Friday, July 11, 2003
Three hundred fifty-one horses and a ton of giddyup
One of our summer interns drives a late-model, wine-red Ford Mustang. It's not the coolest-looking car I've ever seen, but it's not bad looking as cars go.
I have fond memories of Mustangs dating back to first grade, when Dad came home one day in a brand-new, lime-gold '67. It was succeeded in sixth grade by a dark-green '72 Mustang Grande' with the 351-cubic-inch V-8. I learned to drive in that car, and I drove it through high school. Lots of my classmates had faster cars, like Olds Cutlasses with the 442 V-8, or more fashionable cars, like Camaros and Trans Ams. But no one had a Mustang like this one, and for a high-schooler who wasn't that much into conformity anyway, that just made driving it all the sweeter.
I did much of my driving on a road near my high school that is now a multi-lane suburban thoroughfare but was then a two-lane country road that changed shape, form and direction after every hard rain. Particularly at the beginning of a long straightaway on that road, I used to floor the Mustang from a dead stop. The three-gear automatic transmission topped out at about 45 mph in first gear and a little over 90 in second. And when it shifted from second to high, the acceleration was like being shot out of a cannon. I have driven faster cars, and I have driven cars that got from zero to 60 more quickly, but nothing has ever flattened my seat or rocked my world like that explosive final upshift.

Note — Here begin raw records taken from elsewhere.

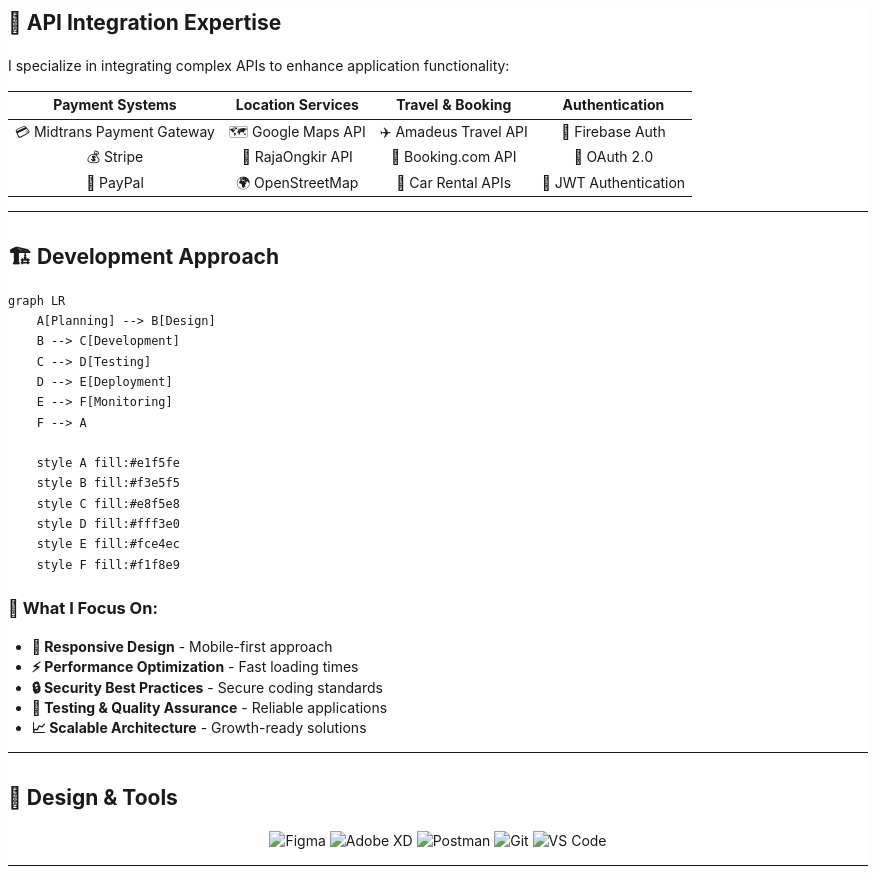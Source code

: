 
## 🔌 API Integration Expertise

I specialize in integrating complex APIs to enhance application functionality:

| **Payment Systems** | **Location Services** | **Travel & Booking** | **Authentication** |
|:---:|:---:|:---:|:---:|
| 💳 Midtrans Payment Gateway | 🗺️ Google Maps API | ✈️ Amadeus Travel API | 🔐 Firebase Auth |
| 💰 Stripe | 📍 RajaOngkir API | 🏨 Booking.com API | 🔑 OAuth 2.0 |
| 🏦 PayPal | 🌍 OpenStreetMap | 🚗 Car Rental APIs | 👤 JWT Authentication |

---

## 🏗️ Development Approach

```mermaid
graph LR
    A[Planning] --> B[Design]
    B --> C[Development]
    C --> D[Testing]
    D --> E[Deployment]
    E --> F[Monitoring]
    F --> A
    
    style A fill:#e1f5fe
    style B fill:#f3e5f5
    style C fill:#e8f5e8
    style D fill:#fff3e0
    style E fill:#fce4ec
    style F fill:#f1f8e9
```

### 🎯 **What I Focus On:**
- **📱 Responsive Design** - Mobile-first approach
- **⚡ Performance Optimization** - Fast loading times
- **🔒 Security Best Practices** - Secure coding standards
- **🧪 Testing & Quality Assurance** - Reliable applications
- **📈 Scalable Architecture** - Growth-ready solutions

---

## 🎨 Design & Tools

<p align="center">
<img src="https://img.shields.io/badge/Figma-F24E1E?style=for-the-badge&logo=figma&logoColor=white" alt="Figma" />
<img src="https://img.shields.io/badge/Adobe_XD-FF61F6?style=for-the-badge&logo=adobe-xd&logoColor=white" alt="Adobe XD" />
<img src="https://img.shields.io/badge/Postman-FF6C37?style=for-the-badge&logo=postman&logoColor=white" alt="Postman" />
<img src="https://img.shields.io/badge/Git-F05032?style=for-the-badge&logo=git&logoColor=white" alt="Git" />
<img src="https://img.shields.io/badge/VS_Code-007ACC?style=for-the-badge&logo=visual-studio-code&logoColor=white" alt="VS Code" />
</p>

---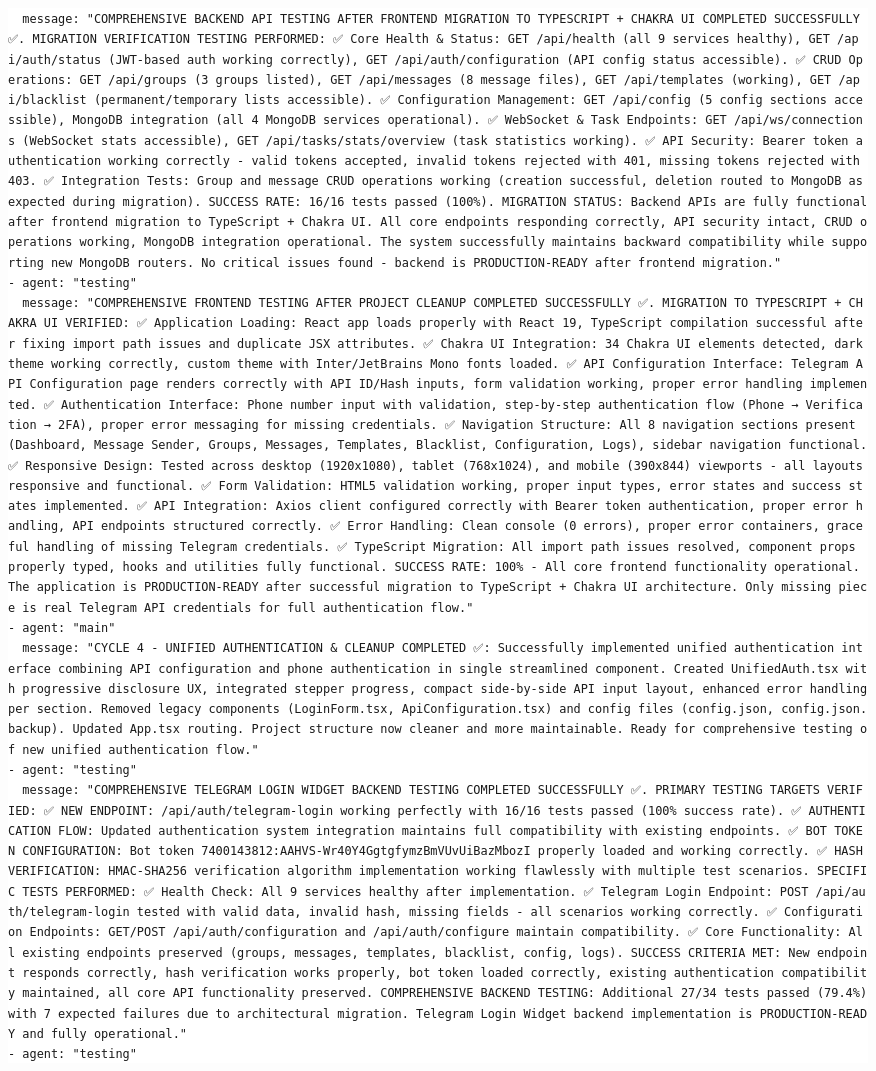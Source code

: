       message: "COMPREHENSIVE BACKEND API TESTING AFTER FRONTEND MIGRATION TO TYPESCRIPT + CHAKRA UI COMPLETED SUCCESSFULLY ✅. MIGRATION VERIFICATION TESTING PERFORMED: ✅ Core Health & Status: GET /api/health (all 9 services healthy), GET /api/auth/status (JWT-based auth working correctly), GET /api/auth/configuration (API config status accessible). ✅ CRUD Operations: GET /api/groups (3 groups listed), GET /api/messages (8 message files), GET /api/templates (working), GET /api/blacklist (permanent/temporary lists accessible). ✅ Configuration Management: GET /api/config (5 config sections accessible), MongoDB integration (all 4 MongoDB services operational). ✅ WebSocket & Task Endpoints: GET /api/ws/connections (WebSocket stats accessible), GET /api/tasks/stats/overview (task statistics working). ✅ API Security: Bearer token authentication working correctly - valid tokens accepted, invalid tokens rejected with 401, missing tokens rejected with 403. ✅ Integration Tests: Group and message CRUD operations working (creation successful, deletion routed to MongoDB as expected during migration). SUCCESS RATE: 16/16 tests passed (100%). MIGRATION STATUS: Backend APIs are fully functional after frontend migration to TypeScript + Chakra UI. All core endpoints responding correctly, API security intact, CRUD operations working, MongoDB integration operational. The system successfully maintains backward compatibility while supporting new MongoDB routers. No critical issues found - backend is PRODUCTION-READY after frontend migration."
    - agent: "testing"
      message: "COMPREHENSIVE FRONTEND TESTING AFTER PROJECT CLEANUP COMPLETED SUCCESSFULLY ✅. MIGRATION TO TYPESCRIPT + CHAKRA UI VERIFIED: ✅ Application Loading: React app loads properly with React 19, TypeScript compilation successful after fixing import path issues and duplicate JSX attributes. ✅ Chakra UI Integration: 34 Chakra UI elements detected, dark theme working correctly, custom theme with Inter/JetBrains Mono fonts loaded. ✅ API Configuration Interface: Telegram API Configuration page renders correctly with API ID/Hash inputs, form validation working, proper error handling implemented. ✅ Authentication Interface: Phone number input with validation, step-by-step authentication flow (Phone → Verification → 2FA), proper error messaging for missing credentials. ✅ Navigation Structure: All 8 navigation sections present (Dashboard, Message Sender, Groups, Messages, Templates, Blacklist, Configuration, Logs), sidebar navigation functional. ✅ Responsive Design: Tested across desktop (1920x1080), tablet (768x1024), and mobile (390x844) viewports - all layouts responsive and functional. ✅ Form Validation: HTML5 validation working, proper input types, error states and success states implemented. ✅ API Integration: Axios client configured correctly with Bearer token authentication, proper error handling, API endpoints structured correctly. ✅ Error Handling: Clean console (0 errors), proper error containers, graceful handling of missing Telegram credentials. ✅ TypeScript Migration: All import path issues resolved, component props properly typed, hooks and utilities fully functional. SUCCESS RATE: 100% - All core frontend functionality operational. The application is PRODUCTION-READY after successful migration to TypeScript + Chakra UI architecture. Only missing piece is real Telegram API credentials for full authentication flow."
    - agent: "main"
      message: "CYCLE 4 - UNIFIED AUTHENTICATION & CLEANUP COMPLETED ✅: Successfully implemented unified authentication interface combining API configuration and phone authentication in single streamlined component. Created UnifiedAuth.tsx with progressive disclosure UX, integrated stepper progress, compact side-by-side API input layout, enhanced error handling per section. Removed legacy components (LoginForm.tsx, ApiConfiguration.tsx) and config files (config.json, config.json.backup). Updated App.tsx routing. Project structure now cleaner and more maintainable. Ready for comprehensive testing of new unified authentication flow."
    - agent: "testing"
      message: "COMPREHENSIVE TELEGRAM LOGIN WIDGET BACKEND TESTING COMPLETED SUCCESSFULLY ✅. PRIMARY TESTING TARGETS VERIFIED: ✅ NEW ENDPOINT: /api/auth/telegram-login working perfectly with 16/16 tests passed (100% success rate). ✅ AUTHENTICATION FLOW: Updated authentication system integration maintains full compatibility with existing endpoints. ✅ BOT TOKEN CONFIGURATION: Bot token 7400143812:AAHVS-Wr40Y4GgtgfymzBmVUvUiBazMbozI properly loaded and working correctly. ✅ HASH VERIFICATION: HMAC-SHA256 verification algorithm implementation working flawlessly with multiple test scenarios. SPECIFIC TESTS PERFORMED: ✅ Health Check: All 9 services healthy after implementation. ✅ Telegram Login Endpoint: POST /api/auth/telegram-login tested with valid data, invalid hash, missing fields - all scenarios working correctly. ✅ Configuration Endpoints: GET/POST /api/auth/configuration and /api/auth/configure maintain compatibility. ✅ Core Functionality: All existing endpoints preserved (groups, messages, templates, blacklist, config, logs). SUCCESS CRITERIA MET: New endpoint responds correctly, hash verification works properly, bot token loaded correctly, existing authentication compatibility maintained, all core API functionality preserved. COMPREHENSIVE BACKEND TESTING: Additional 27/34 tests passed (79.4%) with 7 expected failures due to architectural migration. Telegram Login Widget backend implementation is PRODUCTION-READY and fully operational."
    - agent: "testing"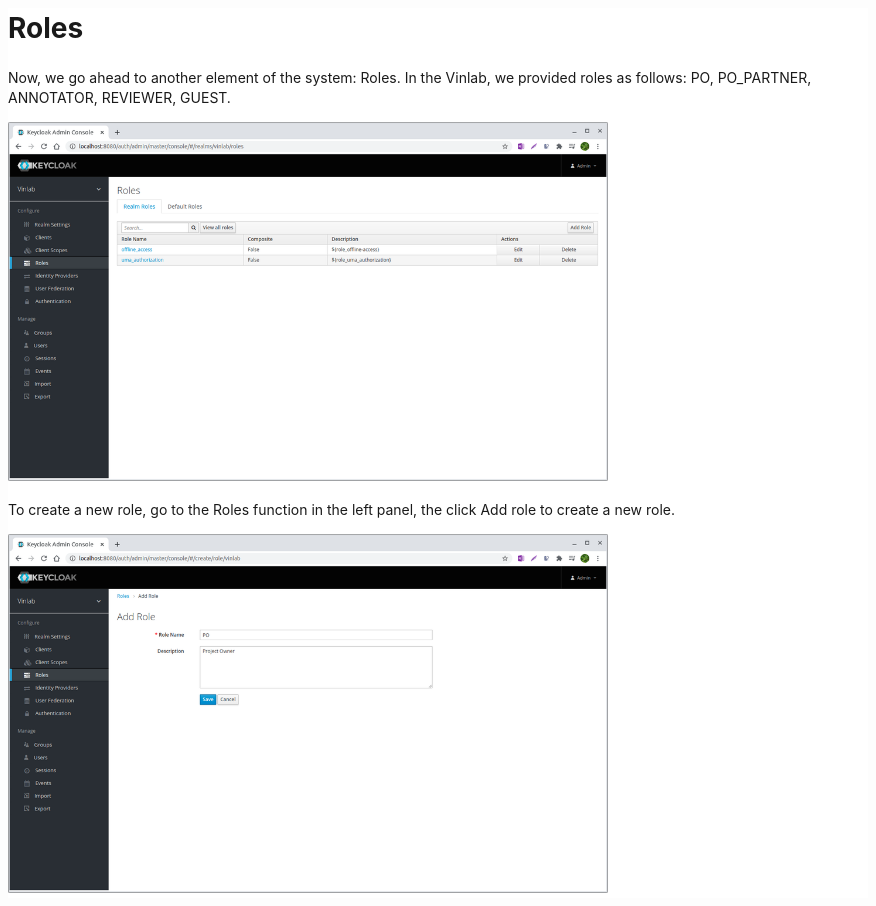 # Roles

Now, we go ahead to another element of the system: Roles. In the Vinlab, we provided roles as follows: PO, PO_PARTNER, ANNOTATOR, REVIEWER, GUEST.

<img src="./images/kc_view_role.png" alt="View Roles" width="600"/>

To create a new role, go to the Roles function in the left panel, the click Add role to create a new role.

<img src="./images/kc_add_role_2.png" alt="Add Roles" width="600"/>
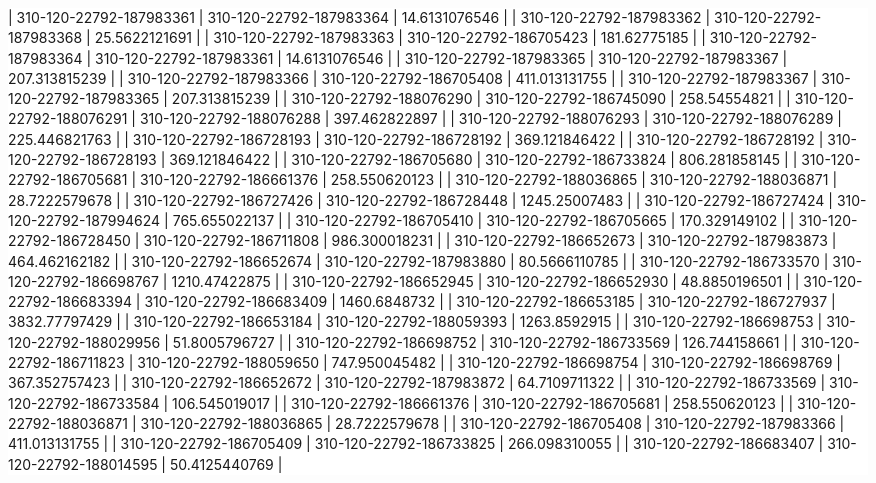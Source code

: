 | 310-120-22792-187983361 | 310-120-22792-187983364 | 14.6131076546 |
| 310-120-22792-187983362 | 310-120-22792-187983368 | 25.5622121691 |
| 310-120-22792-187983363 | 310-120-22792-186705423 | 181.62775185 |
| 310-120-22792-187983364 | 310-120-22792-187983361 | 14.6131076546 |
| 310-120-22792-187983365 | 310-120-22792-187983367 | 207.313815239 |
| 310-120-22792-187983366 | 310-120-22792-186705408 | 411.013131755 |
| 310-120-22792-187983367 | 310-120-22792-187983365 | 207.313815239 |
| 310-120-22792-188076290 | 310-120-22792-186745090 | 258.54554821 |
| 310-120-22792-188076291 | 310-120-22792-188076288 | 397.462822897 |
| 310-120-22792-188076293 | 310-120-22792-188076289 | 225.446821763 |
| 310-120-22792-186728193 | 310-120-22792-186728192 | 369.121846422 |
| 310-120-22792-186728192 | 310-120-22792-186728193 | 369.121846422 |
| 310-120-22792-186705680 | 310-120-22792-186733824 | 806.281858145 |
| 310-120-22792-186705681 | 310-120-22792-186661376 | 258.550620123 |
| 310-120-22792-188036865 | 310-120-22792-188036871 | 28.7222579678 |
| 310-120-22792-186727426 | 310-120-22792-186728448 | 1245.25007483 |
| 310-120-22792-186727424 | 310-120-22792-187994624 | 765.655022137 |
| 310-120-22792-186705410 | 310-120-22792-186705665 | 170.329149102 |
| 310-120-22792-186728450 | 310-120-22792-186711808 | 986.300018231 |
| 310-120-22792-186652673 | 310-120-22792-187983873 | 464.462162182 |
| 310-120-22792-186652674 | 310-120-22792-187983880 | 80.5666110785 |
| 310-120-22792-186733570 | 310-120-22792-186698767 | 1210.47422875 |
| 310-120-22792-186652945 | 310-120-22792-186652930 | 48.8850196501 |
| 310-120-22792-186683394 | 310-120-22792-186683409 | 1460.6848732 |
| 310-120-22792-186653185 | 310-120-22792-186727937 | 3832.77797429 |
| 310-120-22792-186653184 | 310-120-22792-188059393 | 1263.8592915 |
| 310-120-22792-186698753 | 310-120-22792-188029956 | 51.8005796727 |
| 310-120-22792-186698752 | 310-120-22792-186733569 | 126.744158661 |
| 310-120-22792-186711823 | 310-120-22792-188059650 | 747.950045482 |
| 310-120-22792-186698754 | 310-120-22792-186698769 | 367.352757423 |
| 310-120-22792-186652672 | 310-120-22792-187983872 | 64.7109711322 |
| 310-120-22792-186733569 | 310-120-22792-186733584 | 106.545019017 |
| 310-120-22792-186661376 | 310-120-22792-186705681 | 258.550620123 |
| 310-120-22792-188036871 | 310-120-22792-188036865 | 28.7222579678 |
| 310-120-22792-186705408 | 310-120-22792-187983366 | 411.013131755 |
| 310-120-22792-186705409 | 310-120-22792-186733825 | 266.098310055 |
| 310-120-22792-186683407 | 310-120-22792-188014595 | 50.4125440769 |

Almost 30 years later I still recall almost every detail: the roar of the engine, the smell of the freshly turned earth on both sides of the highway, the warm spring wind whipping through the open windows, the cold beer (yes, frequently) between my knees on the seat, the album-rock radio welling from the back deck, the taillights of other cars fading in my rear-view mirror like memories of high school from the vantage point of middle age.